La storia del riconoscimento del matrimonio tra persone dello stesso sesso è lunga anche negli Usa. Molti successi e molte battute d’arresto. Con dei salti clamorosi e un cambiamento repentino nell’opinione della società, che è poi quello che in parte spiega la sentenza della Corte Suprema che ha legalizzato il matrimonio in tutto il Paese…

È una storia molto lunga. Con più gente che usciva allo scoperto, il Paese cominciava a conoscere le persone LGBT, a capirne l’umanità comune. Non è un processo istantaneo ma è questo che ha spinto ai grandi cambiamenti legislativi in materia di diritti che gli Stati Uniti hanno conosciuto negli ultimi anni. Più omosessuali in Tv, più personaggi gay nelle serie o nei film, semplicemente c’è un pezzo di società americana che pian piano viene riconosciuta e si fa riconoscere. Famiglie omosessuali che adottano bambini e che non vivono nei tradizionali “ghetti”, nei quartieri ad alta concentrazione di omosessuali, ma nei suburbs dove interagiscono e conducono la vita dei loro vicini di casa. Questo è il processo di sfondo nella società ed è un percorso a palla di neve: più cambiamenti ne determinano altri e così via. Poi c’è la campagna: è dagli anni 70 che la battaglia legale va avanti. La prima volta davanti a un tribunale fu proprio la ACLU a portare il tema in tribunale e fu una sconfitta catastrofica. Ma ogni volta che si è discusso in una corte di Giustizia, il Paese ha capito cose nuove e ha discusso. Queste battaglie legali, gli argomenti che usavamo allora, sono gli stessi a quelli con i quali abbiamo vinto negli ultimi anni: ho letto le carte, sono identiche. Il fatto è che la società non era pronta ad ascoltare quegli argomenti, non riconosceva il fatto che gli omosessuali fossero semplicemente un pezzo della società: eravamo visti come sdolcinati, strani, facevamo un po’ paura ed eravamo anche un po’ disgustosi. Nei primi anni 90 una battaglia legale nelle Hawaii è quella che ha cambiato la discussione nazionale. Persa anche quella, ma è in quegli anni che abbiamo capito che il successo non era necessariamente legato alle vittori legislative o nei tribunali ma alla nostra capacità di spostare, usando gli strumenti politici e legali, la percezione dell’opinione pubblica. Nei primi anni 90 i contrari erano i due terzi della popolazione.

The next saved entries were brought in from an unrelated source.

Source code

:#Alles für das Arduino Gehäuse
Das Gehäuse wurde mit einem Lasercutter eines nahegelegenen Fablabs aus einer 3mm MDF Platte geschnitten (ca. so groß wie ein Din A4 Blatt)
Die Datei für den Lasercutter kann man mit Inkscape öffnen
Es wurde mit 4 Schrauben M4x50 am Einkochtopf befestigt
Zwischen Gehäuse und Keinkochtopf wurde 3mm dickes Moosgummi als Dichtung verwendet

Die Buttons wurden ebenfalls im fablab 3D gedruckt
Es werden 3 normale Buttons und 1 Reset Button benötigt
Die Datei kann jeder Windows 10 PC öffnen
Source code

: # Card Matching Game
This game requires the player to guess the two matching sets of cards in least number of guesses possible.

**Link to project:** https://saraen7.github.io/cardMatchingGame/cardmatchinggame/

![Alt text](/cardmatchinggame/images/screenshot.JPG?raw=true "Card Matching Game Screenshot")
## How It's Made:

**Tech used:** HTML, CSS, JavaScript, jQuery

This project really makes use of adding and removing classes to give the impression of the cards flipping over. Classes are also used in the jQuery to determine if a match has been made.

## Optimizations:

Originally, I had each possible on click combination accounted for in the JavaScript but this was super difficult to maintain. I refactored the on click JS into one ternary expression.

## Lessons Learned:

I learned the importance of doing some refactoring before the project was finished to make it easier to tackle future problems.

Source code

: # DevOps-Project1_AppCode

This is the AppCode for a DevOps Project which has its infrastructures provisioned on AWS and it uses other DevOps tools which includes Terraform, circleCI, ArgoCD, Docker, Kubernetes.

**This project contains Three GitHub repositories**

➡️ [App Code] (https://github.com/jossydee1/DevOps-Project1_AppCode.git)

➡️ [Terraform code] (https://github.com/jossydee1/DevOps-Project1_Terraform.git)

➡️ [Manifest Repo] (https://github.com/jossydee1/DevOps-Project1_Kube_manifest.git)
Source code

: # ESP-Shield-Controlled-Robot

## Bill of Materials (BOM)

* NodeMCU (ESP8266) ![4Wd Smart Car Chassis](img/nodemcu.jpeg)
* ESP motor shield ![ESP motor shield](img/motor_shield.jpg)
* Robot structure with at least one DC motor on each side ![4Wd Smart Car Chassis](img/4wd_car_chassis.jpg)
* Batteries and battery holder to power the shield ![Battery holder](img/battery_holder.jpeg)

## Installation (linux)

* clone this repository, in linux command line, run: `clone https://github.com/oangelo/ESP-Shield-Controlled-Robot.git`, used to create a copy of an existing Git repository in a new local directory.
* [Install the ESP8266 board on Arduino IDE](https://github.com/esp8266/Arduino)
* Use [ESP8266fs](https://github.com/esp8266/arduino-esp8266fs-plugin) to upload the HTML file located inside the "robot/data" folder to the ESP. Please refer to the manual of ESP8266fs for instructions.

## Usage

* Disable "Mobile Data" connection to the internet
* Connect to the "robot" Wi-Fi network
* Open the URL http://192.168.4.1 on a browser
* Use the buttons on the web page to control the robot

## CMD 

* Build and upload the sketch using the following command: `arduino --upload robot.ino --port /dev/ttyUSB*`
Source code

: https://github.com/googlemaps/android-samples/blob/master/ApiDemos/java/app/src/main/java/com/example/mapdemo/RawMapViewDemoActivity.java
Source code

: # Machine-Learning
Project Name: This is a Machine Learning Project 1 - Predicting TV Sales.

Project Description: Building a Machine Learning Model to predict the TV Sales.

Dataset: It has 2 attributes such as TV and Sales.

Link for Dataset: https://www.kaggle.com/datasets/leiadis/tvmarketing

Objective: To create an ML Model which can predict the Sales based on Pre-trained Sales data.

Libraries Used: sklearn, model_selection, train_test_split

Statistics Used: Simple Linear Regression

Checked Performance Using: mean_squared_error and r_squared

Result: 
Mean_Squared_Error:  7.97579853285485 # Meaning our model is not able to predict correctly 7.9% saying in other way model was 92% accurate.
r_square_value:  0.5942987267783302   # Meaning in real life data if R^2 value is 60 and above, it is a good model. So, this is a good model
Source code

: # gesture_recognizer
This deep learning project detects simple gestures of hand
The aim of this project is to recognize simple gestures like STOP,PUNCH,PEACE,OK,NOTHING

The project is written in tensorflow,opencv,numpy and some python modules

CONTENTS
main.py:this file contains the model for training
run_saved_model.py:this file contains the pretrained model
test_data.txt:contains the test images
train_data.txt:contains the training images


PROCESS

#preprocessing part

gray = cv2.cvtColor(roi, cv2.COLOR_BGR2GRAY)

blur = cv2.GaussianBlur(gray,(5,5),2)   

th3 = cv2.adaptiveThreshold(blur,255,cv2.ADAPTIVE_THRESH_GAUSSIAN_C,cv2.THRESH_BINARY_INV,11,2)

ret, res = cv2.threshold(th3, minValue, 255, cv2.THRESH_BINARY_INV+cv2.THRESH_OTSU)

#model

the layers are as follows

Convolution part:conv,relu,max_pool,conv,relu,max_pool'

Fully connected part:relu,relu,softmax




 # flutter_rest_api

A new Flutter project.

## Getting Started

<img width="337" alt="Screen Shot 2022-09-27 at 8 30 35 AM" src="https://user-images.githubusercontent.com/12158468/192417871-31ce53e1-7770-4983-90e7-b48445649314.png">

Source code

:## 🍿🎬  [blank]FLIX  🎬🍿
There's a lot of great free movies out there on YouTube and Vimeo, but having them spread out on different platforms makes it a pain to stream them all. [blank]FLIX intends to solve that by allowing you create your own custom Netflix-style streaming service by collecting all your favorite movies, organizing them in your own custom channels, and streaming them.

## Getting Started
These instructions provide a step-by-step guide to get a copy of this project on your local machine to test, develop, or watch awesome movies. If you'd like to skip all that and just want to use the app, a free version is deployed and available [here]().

Nel 2004 c’è un cambiamento repentino, come mai questo salto nell’opinione pubblica? Cosa è successo?

Quell’anno il Massachusetts ha approvato la legge che riconosceva il diritto a sposarsi, ma non solo, nell’urna di 14 Stati c’erano referendum sulla questione. Bush correva utilizzando l’argomento che occorresse emendare la costituzione per definire il matrimonio come esclusivo tra uomo e donna. Perdemmo tutti quei referendum e Bush in parte venne rieletto perché in alcuni Stati quel tema mobilitò l’elettorato evangelico. Ma di nuovo, per mesi si parlò del tema. Se vuoi cambiare l’opinione delle persone su un tema devi fare in modo che le persone ci pensino e ne discutano. Questo è quel che abbiamo fatto, perdendo una battaglia dietro l’altra. Ma le crociate hanno anche determinato un cambiamento nell’opinione pubblica moderata.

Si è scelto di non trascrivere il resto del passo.